Where have all the writers gone?

Farah El Alfy
6 Min Read

What happens when America’s top TV and film scribes decide to stop writing? An entire industry comes to a screeching halt, that’s what. When “Heroes wraps up season two on only the eleventh episode and the Golden Globes are cancelled for the first time in history, you know there’s trouble in Hollywood.

In November 2007, the Writer’s Guild of America (WGA), the union that represents 12,000 film and TV writers, decided to go on strike in a bid to renegotiate their contracts, which currently deny them profits from the sales of DVDs and digital downloads, cable television revenues and various other new media.

According to Time magazine, WGA West President Patric M. Verrone said, “What we must have is a contract that gives us the ability to keep up with the financial success of this ever-expanding global industry.

To counter this argument, the Alliance of Motion Picture and Television Producers (AMPTP) – the trade organization that the strike is aimed at, which represents the interests of American film and television producers – claim that new media is growing so rapidly that it makes revenues too unpredictable to frame in a fixed compensation package.

This is not the first time the WGA has gone on strike. In the 1980s, their strike resulted in $500 million losses for the industry. According to a CNN report, losses incurred from the current strike are estimated at more than $4.5 billion.

A few shows were stocked up through January, but by next month, a serious change is expected in US television – causing a hole for viewers around the world.

The AMPTP are not caving in, and they plan on filling the airwaves with reality TV, news bulletins and game shows – basically any unscripted programs.

Producers are also expected to begin using imported shows (mainly British), reruns (which is already happening) and new shows that would have probably never made it to primetime.

Due to the lack of production, several media conglomerates are starting to suffer, and employees will likely be the ones to bear the brunt. According to AFP, Warner Brothers is planning to lay-off up to 1,000 workers from its studios this month.

Late-night show hosts Jay Leno and Conan O’Brian (both WGA members) have been back on the air since Jan. 2. They remain supportive of the strike, and hosting unscripted means that they will be improvising both their opening monologues and their celebrity interviews.

This is good news for those in Cairo and the rest of the world who have been forced to watch reruns of the hairspray-loving, skinny Leno of the early 90s.

The film industry has already stacked its film line-up until next year, but the effects of the writers’ strike are starting to surface. The Johnny Depp-starring “Shantaram has been postponed indefinitely while production on “Angels & Demons, Ron Howard’s sequel to the “The Da Vinci Code, was halted due to problems with the script.
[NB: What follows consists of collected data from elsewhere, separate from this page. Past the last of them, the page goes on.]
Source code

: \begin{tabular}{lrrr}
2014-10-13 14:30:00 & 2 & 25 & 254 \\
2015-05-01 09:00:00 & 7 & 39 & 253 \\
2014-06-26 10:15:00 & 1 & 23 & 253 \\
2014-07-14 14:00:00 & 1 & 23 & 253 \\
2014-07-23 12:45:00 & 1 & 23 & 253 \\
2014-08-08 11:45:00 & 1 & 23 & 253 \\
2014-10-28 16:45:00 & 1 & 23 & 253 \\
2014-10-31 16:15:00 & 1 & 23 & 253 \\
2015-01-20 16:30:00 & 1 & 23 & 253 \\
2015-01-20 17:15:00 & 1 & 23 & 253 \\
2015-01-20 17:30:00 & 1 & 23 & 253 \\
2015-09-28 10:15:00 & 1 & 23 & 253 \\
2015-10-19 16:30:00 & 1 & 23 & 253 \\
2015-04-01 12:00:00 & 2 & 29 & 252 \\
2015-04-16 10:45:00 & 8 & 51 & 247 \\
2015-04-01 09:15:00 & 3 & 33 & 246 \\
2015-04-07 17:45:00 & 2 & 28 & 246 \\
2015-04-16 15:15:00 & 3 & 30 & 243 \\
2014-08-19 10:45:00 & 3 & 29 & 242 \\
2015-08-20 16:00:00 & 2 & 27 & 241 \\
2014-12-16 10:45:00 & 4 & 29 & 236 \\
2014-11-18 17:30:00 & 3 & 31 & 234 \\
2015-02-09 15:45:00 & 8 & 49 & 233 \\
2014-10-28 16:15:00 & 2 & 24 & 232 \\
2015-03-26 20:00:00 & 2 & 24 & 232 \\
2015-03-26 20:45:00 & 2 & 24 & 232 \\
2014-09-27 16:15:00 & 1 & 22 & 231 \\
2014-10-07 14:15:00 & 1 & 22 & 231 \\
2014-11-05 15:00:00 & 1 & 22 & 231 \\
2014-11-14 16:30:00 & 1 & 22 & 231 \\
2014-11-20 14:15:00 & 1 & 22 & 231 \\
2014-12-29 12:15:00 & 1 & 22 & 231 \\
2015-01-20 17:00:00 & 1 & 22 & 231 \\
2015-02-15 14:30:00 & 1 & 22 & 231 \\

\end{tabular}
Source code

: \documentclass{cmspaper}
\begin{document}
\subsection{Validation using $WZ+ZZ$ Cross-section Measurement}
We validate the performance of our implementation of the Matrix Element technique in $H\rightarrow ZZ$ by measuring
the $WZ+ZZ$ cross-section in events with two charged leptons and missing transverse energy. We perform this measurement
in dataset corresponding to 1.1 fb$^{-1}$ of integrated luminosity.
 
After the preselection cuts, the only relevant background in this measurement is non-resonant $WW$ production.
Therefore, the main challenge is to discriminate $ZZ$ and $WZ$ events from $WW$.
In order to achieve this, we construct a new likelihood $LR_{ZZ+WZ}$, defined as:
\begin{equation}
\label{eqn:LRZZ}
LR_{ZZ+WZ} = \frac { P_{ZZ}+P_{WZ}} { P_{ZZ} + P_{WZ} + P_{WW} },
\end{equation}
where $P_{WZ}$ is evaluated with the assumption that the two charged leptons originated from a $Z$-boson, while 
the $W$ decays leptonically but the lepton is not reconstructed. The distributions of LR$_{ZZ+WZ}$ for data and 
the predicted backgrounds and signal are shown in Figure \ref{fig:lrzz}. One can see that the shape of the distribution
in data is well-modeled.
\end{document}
Talks between both sides are set to resume soon, but the future isn’t looking bright. The Golden Globes set to take place this Sunday were cancelled for the first time as the actors promised to boycott the event in support of the writers. Instead there will be a news conference announcing the winners, red carpet not included.

Problem is, the ad slots for the popular awards show have already been sold and producers are obliged to broadcast virtually anything. Instead NBC is filling this four-hour gap with a two-hour special edition of “Dateline featuring interviews with the stars who would have attended the event, followed by the press conference to announce the winners. The final hour will show previously scheduled parties. Even with the new format, the Golden Globes losses are projected to amount to $80 million.

Still, it can’t be any worse than the People’s Choice Awards fiasco, which took place on Tuesday with no red carpet, no celebrities, and no live audience. The show was a disaster, done in a newsmagazine format, with old speeches replayed and some new clips of celebrities. The ratings were down a whopping 5.3 million viewers from last year.

A number of prominent actors like Keira Knightly and George Clooney have announced that they will not be crossing the writers’ picket lines. If this continues, the Oscars may be cancelled as well.

Will the wheels of the world’s entertainment capital keep turning without the writers? Either the AMPTP will surrender to writer’s demands or this will be a major turning point for television and cinema.